High grade DCIS,

  • 8 replies
  • 483 subscribers
  • 1074 views

So, 31 years old. 3,   (2,3 &12) kids and on the 23rd September was told I had High Grade DCIS, full mastectomy and reconstruction next week Wednesday 26th October.. I'm petrified, numb, in a dream I mean my thought process is unknown. I have a thousand different things running in my head. I've written my goodbye letters, instructions on how to look after the children for my husband. .. is this normal???

My mum had/has breast cancer much worse than this.. so why do I feel like it's the end of the road.

I feel like I'm counting down the days to my death rather than just an operation to remove it.

I feel guilty because there are people with this nasty disease and I'm not even on a stage 1.

My work has asked me to prove it which I've given letters and now I just feel like a nuisance to them. I feel like a broken record to my husband poor sod. My sex drive is that of a nun.... none existent.

I'm not the drama type but I just feel like screaming crying like a little toddler but I physically cant!...

The lump in my boob wasn't there in February and now it's 8cm almost the size of my actual boob I can't stop seeing it, so can't just think of something else like everyone is saying. 

Is this normal or am I just working myself up for no reason xx 

  • Hi Mocana18

    Welcome to the forum and sorry to hear that you have been diagnosed with high grade DCIS.  What you are feeling is perfectly normal and you have no need to feel guilty about how you are feeling, there is no right or wrong way to feel about a cancer diagnosis, even one that's considered a stage 0.  If you'd like to find out about your type of breast cancer have a look at the following link: https://www.macmillan.org.uk/cancer-information-and-support/breast-cancer/ductal-carcinoma-in-situ-dcis.  You could also ring the helpline to speak to someone about your situation.  The number is as follows:  0808 808 00 00.  I'm also sending you a link to the supports you can receive from Macmillan if you would like. https://www.macmillan.org.uk/cancer-information-and-support/get-help.

    Wishing you the best of luck with your operation next week.

    Best wishes

    Daisy53

    Community Champion Badge

  • Hi I had a day like that today .

    I am waiting for my mxt op date .

    woke last night for 2 hours thinking about death .

    mind playing havoc with me .

    sending hugs your way xx

  • Our minds are our biggests traitor.. just when you need that self reassurance it stabs you in the back. 

    I hope you get your op day soon.

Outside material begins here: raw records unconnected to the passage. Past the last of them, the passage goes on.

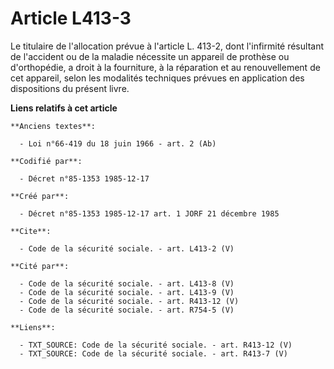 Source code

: # Article L413-3

Le titulaire de l'allocation prévue à l'article L. 413-2, dont l'infirmité résultant de l'accident ou de la maladie nécessite
un appareil de prothèse ou d'orthopédie, a droit à la fourniture, à la réparation et au renouvellement de cet appareil, selon
les modalités techniques prévues en application des dispositions du présent livre.

**Liens relatifs à cet article**

	**Anciens textes**:

	  - Loi n°66-419 du 18 juin 1966 - art. 2 (Ab)

	**Codifié par**:

	  - Décret n°85-1353 1985-12-17

	**Créé par**:

	  - Décret n°85-1353 1985-12-17 art. 1 JORF 21 décembre 1985

	**Cite**:

	  - Code de la sécurité sociale. - art. L413-2 (V)

	**Cité par**:

	  - Code de la sécurité sociale. - art. L413-8 (V)
	  - Code de la sécurité sociale. - art. L413-9 (V)
	  - Code de la sécurité sociale. - art. R413-12 (V)
	  - Code de la sécurité sociale. - art. R754-5 (V)

	**Liens**:

	  - TXT_SOURCE: Code de la sécurité sociale. - art. R413-12 (V)
	  - TXT_SOURCE: Code de la sécurité sociale. - art. R413-7 (V)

This is my first operation..ever! So not gonna lie cacking it!

    I wish you all the best, hugs

    Maybe out of this bloody thing we gains some friends xx

    Hope you get some sleep... I'm Bearley getting it myself as well. 

  • My friend was in the same boat in 2011 she made some breast friends during her hospital visits and treatment . She still sees them now . xx

  • Hi Mocana18

    sounds perfectly normal to me, so sorry about your diagnosis. 
    I also had my diagnosis a week ago of high grade extensive DCIS and plan is also mastectomy +/- reconstruction. 
    I’m 43 also with 3 children 17,15,12 .. my head is all over the place especially as I was advised today to have the sentinel node biopsy before the mastectomy and recon.

    Just wanted to reach out and wish you all the best with your surgery xx

  • Could be me that’s written that . Same diagnosis as me . I went yesterday and was given a date 28.11.22 for my mxt. No reconstruction at this Point as my boobs are a DD so an implant would be heavy and possibly the scars would not heal .

    plan is a mxt and a reduction of my left breast .

    Been put on meds until the op to stop the eastrogen. On a positive the HER2 tests came back negative . 

    On a mission to get some weight off before my op .

    We can do this together .

  • Hi Lazy Daisy, 

    I am still undecided about reconstruction.  I have a date pencilled in for surgery early December recon or not. To be honest I’m very nervous about what the Sentinel node biopsy will show and I’m going in for that on Nov 17th Fingers crossed

    thankfully we are able to connect with others in a similar position .. and yes we can do this together MuscleHeart

  • Hello Mocana,

    I appreciate that this post is fairly old now but as I'm going through the same thing at a similar age, I just wondered how you're doing?